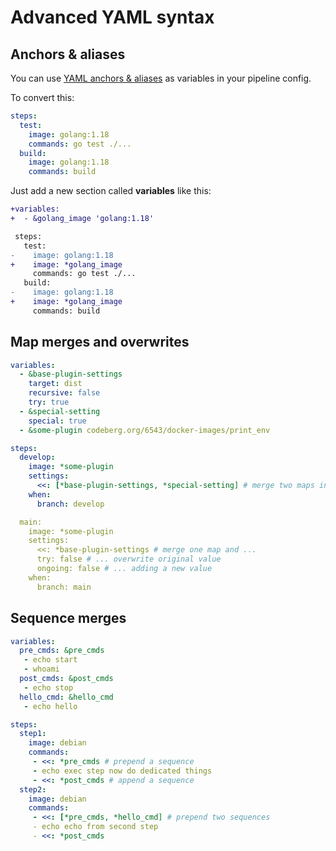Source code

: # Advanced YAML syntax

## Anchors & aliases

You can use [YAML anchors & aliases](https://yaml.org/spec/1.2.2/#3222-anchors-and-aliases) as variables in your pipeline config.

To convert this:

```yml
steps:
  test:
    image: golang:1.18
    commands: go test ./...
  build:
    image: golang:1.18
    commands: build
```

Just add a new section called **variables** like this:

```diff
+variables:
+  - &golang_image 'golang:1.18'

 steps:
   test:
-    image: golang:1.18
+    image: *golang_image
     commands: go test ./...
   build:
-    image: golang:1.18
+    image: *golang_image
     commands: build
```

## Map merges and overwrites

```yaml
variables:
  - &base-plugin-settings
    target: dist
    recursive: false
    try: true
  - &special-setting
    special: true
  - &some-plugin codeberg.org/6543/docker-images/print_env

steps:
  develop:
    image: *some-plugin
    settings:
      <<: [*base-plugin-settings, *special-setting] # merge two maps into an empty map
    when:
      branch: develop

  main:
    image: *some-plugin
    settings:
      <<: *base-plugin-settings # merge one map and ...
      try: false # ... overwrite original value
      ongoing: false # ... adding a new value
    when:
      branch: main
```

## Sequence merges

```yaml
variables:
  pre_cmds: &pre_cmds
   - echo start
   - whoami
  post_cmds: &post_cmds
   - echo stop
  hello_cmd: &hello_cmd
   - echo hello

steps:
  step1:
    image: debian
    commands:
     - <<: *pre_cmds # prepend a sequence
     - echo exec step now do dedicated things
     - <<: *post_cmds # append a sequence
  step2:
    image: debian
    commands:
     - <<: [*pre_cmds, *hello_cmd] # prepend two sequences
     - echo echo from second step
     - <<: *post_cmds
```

**What the task requires**
Exact repetition of all entries is required. The pictures should not appear.

**Output for this task**
Source code

: # Advanced YAML syntax

## Anchors & aliases

You can use [YAML anchors & aliases](https://yaml.org/spec/1.2.2/#3222-anchors-and-aliases) as variables in your pipeline config.

To convert this:

```yml
steps:
  test:
    image: golang:1.18
    commands: go test ./...
  build:
    image: golang:1.18
    commands: build
```

Just add a new section called **variables** like this:

```diff
+variables:
+  - &golang_image 'golang:1.18'

 steps:
   test:
-    image: golang:1.18
+    image: *golang_image
     commands: go test ./...
   build:
-    image: golang:1.18
+    image: *golang_image
     commands: build
```

## Map merges and overwrites

```yaml
variables:
  - &base-plugin-settings
    target: dist
    recursive: false
    try: true
  - &special-setting
    special: true
  - &some-plugin codeberg.org/6543/docker-images/print_env

steps:
  develop:
    image: *some-plugin
    settings:
      <<: [*base-plugin-settings, *special-setting] # merge two maps into an empty map
    when:
      branch: develop

  main:
    image: *some-plugin
    settings:
      <<: *base-plugin-settings # merge one map and ...
      try: false # ... overwrite original value
      ongoing: false # ... adding a new value
    when:
      branch: main
```

## Sequence merges

```yaml
variables:
  pre_cmds: &pre_cmds
   - echo start
   - whoami
  post_cmds: &post_cmds
   - echo stop
  hello_cmd: &hello_cmd
   - echo hello

steps:
  step1:
    image: debian
    commands:
     - <<: *pre_cmds # prepend a sequence
     - echo exec step now do dedicated things
     - <<: *post_cmds # append a sequence
  step2:
    image: debian
    commands:
     - <<: [*pre_cmds, *hello_cmd] # prepend two sequences
     - echo echo from second step
     - <<: *post_cmds
```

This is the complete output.